[Stored items from a collection]
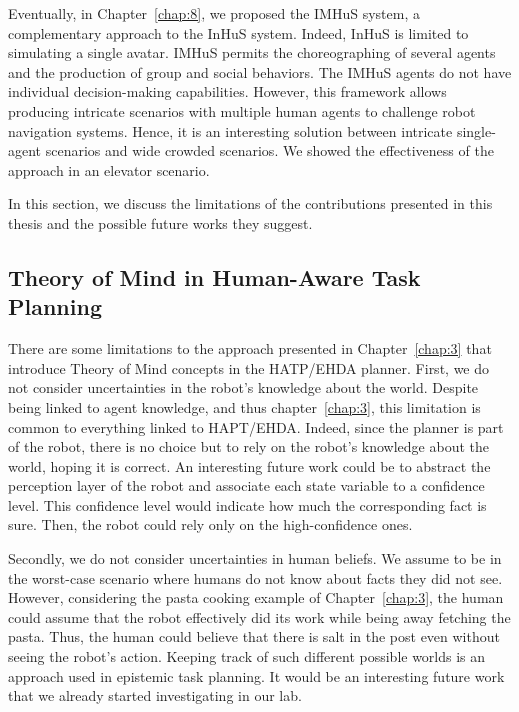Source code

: Eventually, in Chapter~\ref{chap:8}, we proposed the IMHuS system, a complementary approach to the InHuS system. Indeed, InHuS is limited to simulating a single avatar. IMHuS permits the choreographing of several agents and the production of group and social behaviors. The IMHuS agents do not have individual decision-making capabilities. However, this framework allows producing intricate scenarios with multiple human agents to challenge robot navigation systems. Hence, it is an interesting solution between intricate single-agent scenarios and wide crowded scenarios. We showed the effectiveness of the approach in an elevator scenario. 



In this section, we discuss the limitations of the contributions presented in this thesis and the possible future works they suggest. 

\subsection*{Theory of Mind in Human-Aware Task Planning}

There are some limitations to the approach presented in Chapter~\ref{chap:3} that introduce Theory of Mind concepts in the HATP/EHDA planner.
First, we do not consider uncertainties in the robot's knowledge about the world. Despite being linked to agent knowledge, and thus chapter~\ref{chap:3}, this limitation is common to everything linked to HAPT/EHDA. Indeed, since the planner is part of the robot, there is no choice but to rely on the robot's knowledge about the world, hoping it is correct. An interesting future work could be to abstract the perception layer of the robot and associate each state variable to a confidence level. This confidence level would indicate how much the corresponding fact is sure. Then, the robot could rely only on the high-confidence ones. 

Secondly, we do not consider uncertainties in human beliefs. We assume to be in the worst-case scenario where humans do not know about facts they did not see. However, considering the pasta cooking example of Chapter~\ref{chap:3}, the human could assume that the robot effectively did its work while being away fetching the pasta. Thus, the human could believe that there is salt in the post even without seeing the robot's action. Keeping track of such different possible worlds is an approach used in epistemic task planning. It would be an interesting future work that we already started investigating in our lab. 

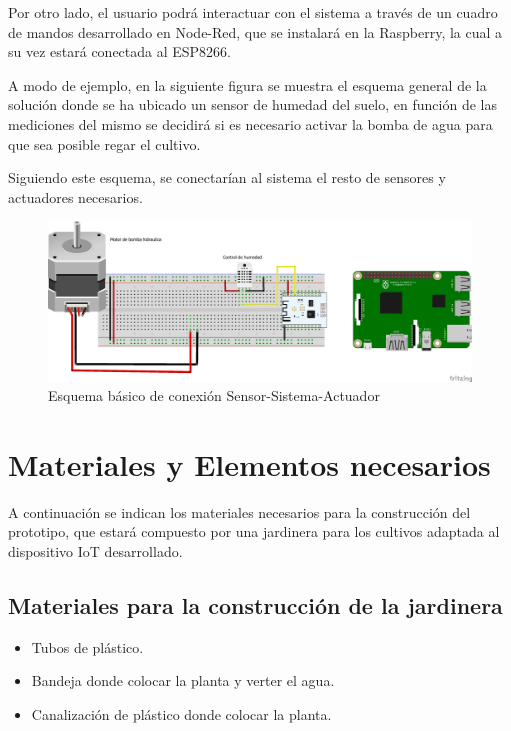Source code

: \documentclass[12pt,a4paper,titlepage,oneside]{report}
\begin{document}
	Por otro lado, el usuario podrá interactuar con el sistema a través de un cuadro de mandos desarrollado en Node-Red, que se instalará en la Raspberry, la cual a su vez estará conectada al ESP8266. \cite{ruiz}
	
	A modo de ejemplo, en la siguiente figura se muestra el esquema general de la solución donde se ha ubicado un sensor de humedad del suelo, en función de las mediciones del mismo se decidirá si es necesario activar la bomba de agua para que sea posible regar el cultivo.

Siguiendo este esquema, se conectarían al sistema el resto de sensores y actuadores necesarios.
	
	\begin{figure}
		\center
		\includegraphics[scale=0.5]{./images/Conexion.png}
		\caption{Esquema básico de conexión Sensor-Sistema-Actuador}
		\label{Esquema_basico}
	\end{figure}		
	
	
	\section{Materiales y Elementos necesarios}
	A continuación se indican los materiales necesarios para la construcción del prototipo, que estará compuesto por una jardinera para los cultivos adaptada al dispositivo IoT desarrollado.\cite{2014}

	\subsection*{Materiales para la construcción de la jardinera}

		\begin{itemize}
			\item Tubos de plástico.
			\item Bandeja donde colocar la planta y verter el agua.
			\item Canalización de plástico donde colocar la planta.
		\end{itemize}			
	
\end{document}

▸ **WORK ORDER**: Each line of the entries above that includes the string "However" should be copied out.

▸ **EXERCISE ANSWER**:
: Eventually, in Chapter~\ref{chap:8}, we proposed the IMHuS system, a complementary approach to the InHuS system. Indeed, InHuS is limited to simulating a single avatar. IMHuS permits the choreographing of several agents and the production of group and social behaviors. The IMHuS agents do not have individual decision-making capabilities. However, this framework allows producing intricate scenarios with multiple human agents to challenge robot navigation systems. Hence, it is an interesting solution between intricate single-agent scenarios and wide crowded scenarios. We showed the effectiveness of the approach in an elevator scenario. 
Secondly, we do not consider uncertainties in human beliefs. We assume to be in the worst-case scenario where humans do not know about facts they did not see. However, considering the pasta cooking example of Chapter~\ref{chap:3}, the human could assume that the robot effectively did its work while being away fetching the pasta. Thus, the human could believe that there is salt in the post even without seeing the robot's action. Keeping track of such different possible worlds is an approach used in epistemic task planning. It would be an interesting future work that we already started investigating in our lab. 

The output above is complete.